### Task description
Reply with the data below, repeated exactly in full.

### Data provided
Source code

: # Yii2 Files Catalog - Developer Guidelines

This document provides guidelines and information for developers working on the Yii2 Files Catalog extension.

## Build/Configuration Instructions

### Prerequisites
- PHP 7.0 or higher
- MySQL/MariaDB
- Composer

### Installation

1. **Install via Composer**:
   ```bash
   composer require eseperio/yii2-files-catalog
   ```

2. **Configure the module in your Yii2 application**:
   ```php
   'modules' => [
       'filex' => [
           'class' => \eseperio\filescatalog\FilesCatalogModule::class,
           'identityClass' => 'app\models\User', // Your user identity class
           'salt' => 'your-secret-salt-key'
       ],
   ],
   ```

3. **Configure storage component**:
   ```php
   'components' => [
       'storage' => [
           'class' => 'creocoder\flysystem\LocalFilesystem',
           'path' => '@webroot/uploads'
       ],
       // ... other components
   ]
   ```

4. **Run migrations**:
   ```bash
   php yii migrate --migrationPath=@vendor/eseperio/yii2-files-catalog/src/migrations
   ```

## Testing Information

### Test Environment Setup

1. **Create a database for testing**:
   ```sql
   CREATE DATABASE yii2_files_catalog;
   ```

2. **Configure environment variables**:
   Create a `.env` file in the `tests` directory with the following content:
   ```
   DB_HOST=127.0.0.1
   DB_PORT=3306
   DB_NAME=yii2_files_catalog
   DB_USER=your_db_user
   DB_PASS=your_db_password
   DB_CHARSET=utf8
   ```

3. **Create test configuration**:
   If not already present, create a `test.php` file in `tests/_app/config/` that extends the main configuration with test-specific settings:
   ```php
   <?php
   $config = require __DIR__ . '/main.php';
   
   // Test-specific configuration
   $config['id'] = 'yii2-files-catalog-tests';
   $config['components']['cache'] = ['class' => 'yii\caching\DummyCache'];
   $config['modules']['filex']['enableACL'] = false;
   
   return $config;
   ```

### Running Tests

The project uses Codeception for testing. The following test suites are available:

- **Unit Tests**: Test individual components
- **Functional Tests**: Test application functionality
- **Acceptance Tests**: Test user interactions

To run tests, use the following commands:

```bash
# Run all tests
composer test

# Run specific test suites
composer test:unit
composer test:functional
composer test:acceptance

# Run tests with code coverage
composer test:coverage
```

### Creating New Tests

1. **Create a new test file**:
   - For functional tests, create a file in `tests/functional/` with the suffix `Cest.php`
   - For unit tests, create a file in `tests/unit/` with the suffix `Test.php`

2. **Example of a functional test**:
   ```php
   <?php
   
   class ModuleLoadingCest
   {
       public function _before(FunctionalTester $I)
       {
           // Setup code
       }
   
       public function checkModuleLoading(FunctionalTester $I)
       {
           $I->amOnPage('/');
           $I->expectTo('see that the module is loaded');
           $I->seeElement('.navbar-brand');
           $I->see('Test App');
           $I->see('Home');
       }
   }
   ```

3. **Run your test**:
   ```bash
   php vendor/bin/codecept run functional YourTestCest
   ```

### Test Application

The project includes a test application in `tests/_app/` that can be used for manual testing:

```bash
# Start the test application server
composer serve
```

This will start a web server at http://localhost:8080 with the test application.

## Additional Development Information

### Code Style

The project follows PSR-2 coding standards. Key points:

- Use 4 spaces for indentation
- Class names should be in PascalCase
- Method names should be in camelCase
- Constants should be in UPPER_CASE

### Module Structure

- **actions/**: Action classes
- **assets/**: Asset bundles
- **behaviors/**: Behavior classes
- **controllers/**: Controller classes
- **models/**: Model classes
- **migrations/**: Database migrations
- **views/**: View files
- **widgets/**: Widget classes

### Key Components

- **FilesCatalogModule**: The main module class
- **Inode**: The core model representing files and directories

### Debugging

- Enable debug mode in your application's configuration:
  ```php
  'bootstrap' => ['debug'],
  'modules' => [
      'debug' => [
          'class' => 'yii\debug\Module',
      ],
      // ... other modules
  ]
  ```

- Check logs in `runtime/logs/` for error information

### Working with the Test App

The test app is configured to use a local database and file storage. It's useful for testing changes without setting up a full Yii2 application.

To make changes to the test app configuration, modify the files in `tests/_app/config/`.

### Solution
Source code

: # Yii2 Files Catalog - Developer Guidelines

This document provides guidelines and information for developers working on the Yii2 Files Catalog extension.

## Build/Configuration Instructions

### Prerequisites
- PHP 7.0 or higher
- MySQL/MariaDB
- Composer

### Installation

1. **Install via Composer**:
   ```bash
   composer require eseperio/yii2-files-catalog
   ```

2. **Configure the module in your Yii2 application**:
   ```php
   'modules' => [
       'filex' => [
           'class' => \eseperio\filescatalog\FilesCatalogModule::class,
           'identityClass' => 'app\models\User', // Your user identity class
           'salt' => 'your-secret-salt-key'
       ],
   ],
   ```

3. **Configure storage component**:
   ```php
   'components' => [
       'storage' => [
           'class' => 'creocoder\flysystem\LocalFilesystem',
           'path' => '@webroot/uploads'
       ],
       // ... other components
   ]
   ```

4. **Run migrations**:
   ```bash
   php yii migrate --migrationPath=@vendor/eseperio/yii2-files-catalog/src/migrations
   ```

## Testing Information

### Test Environment Setup

1. **Create a database for testing**:
   ```sql
   CREATE DATABASE yii2_files_catalog;
   ```

2. **Configure environment variables**:
   Create a `.env` file in the `tests` directory with the following content:
   ```
   DB_HOST=127.0.0.1
   DB_PORT=3306
   DB_NAME=yii2_files_catalog
   DB_USER=your_db_user
   DB_PASS=your_db_password
   DB_CHARSET=utf8
   ```

3. **Create test configuration**:
   If not already present, create a `test.php` file in `tests/_app/config/` that extends the main configuration with test-specific settings:
   ```php
   <?php
   $config = require __DIR__ . '/main.php';
   
   // Test-specific configuration
   $config['id'] = 'yii2-files-catalog-tests';
   $config['components']['cache'] = ['class' => 'yii\caching\DummyCache'];
   $config['modules']['filex']['enableACL'] = false;
   
   return $config;
   ```

### Running Tests

The project uses Codeception for testing. The following test suites are available:

- **Unit Tests**: Test individual components
- **Functional Tests**: Test application functionality
- **Acceptance Tests**: Test user interactions

To run tests, use the following commands:

```bash
# Run all tests
composer test

# Run specific test suites
composer test:unit
composer test:functional
composer test:acceptance

# Run tests with code coverage
composer test:coverage
```

### Creating New Tests

1. **Create a new test file**:
   - For functional tests, create a file in `tests/functional/` with the suffix `Cest.php`
   - For unit tests, create a file in `tests/unit/` with the suffix `Test.php`

2. **Example of a functional test**:
   ```php
   <?php
   
   class ModuleLoadingCest
   {
       public function _before(FunctionalTester $I)
       {
           // Setup code
       }
   
       public function checkModuleLoading(FunctionalTester $I)
       {
           $I->amOnPage('/');
           $I->expectTo('see that the module is loaded');
           $I->seeElement('.navbar-brand');
           $I->see('Test App');
           $I->see('Home');
       }
   }
   ```

3. **Run your test**:
   ```bash
   php vendor/bin/codecept run functional YourTestCest
   ```

### Test Application

The project includes a test application in `tests/_app/` that can be used for manual testing:

```bash
# Start the test application server
composer serve
```

This will start a web server at http://localhost:8080 with the test application.

## Additional Development Information

### Code Style

The project follows PSR-2 coding standards. Key points:

- Use 4 spaces for indentation
- Class names should be in PascalCase
- Method names should be in camelCase
- Constants should be in UPPER_CASE

### Module Structure

- **actions/**: Action classes
- **assets/**: Asset bundles
- **behaviors/**: Behavior classes
- **controllers/**: Controller classes
- **models/**: Model classes
- **migrations/**: Database migrations
- **views/**: View files
- **widgets/**: Widget classes

### Key Components

- **FilesCatalogModule**: The main module class
- **Inode**: The core model representing files and directories

### Debugging

- Enable debug mode in your application's configuration:
  ```php
  'bootstrap' => ['debug'],
  'modules' => [
      'debug' => [
          'class' => 'yii\debug\Module',
      ],
      // ... other modules
  ]
  ```

- Check logs in `runtime/logs/` for error information

### Working with the Test App

The test app is configured to use a local database and file storage. It's useful for testing changes without setting up a full Yii2 application.

To make changes to the test app configuration, modify the files in `tests/_app/config/`.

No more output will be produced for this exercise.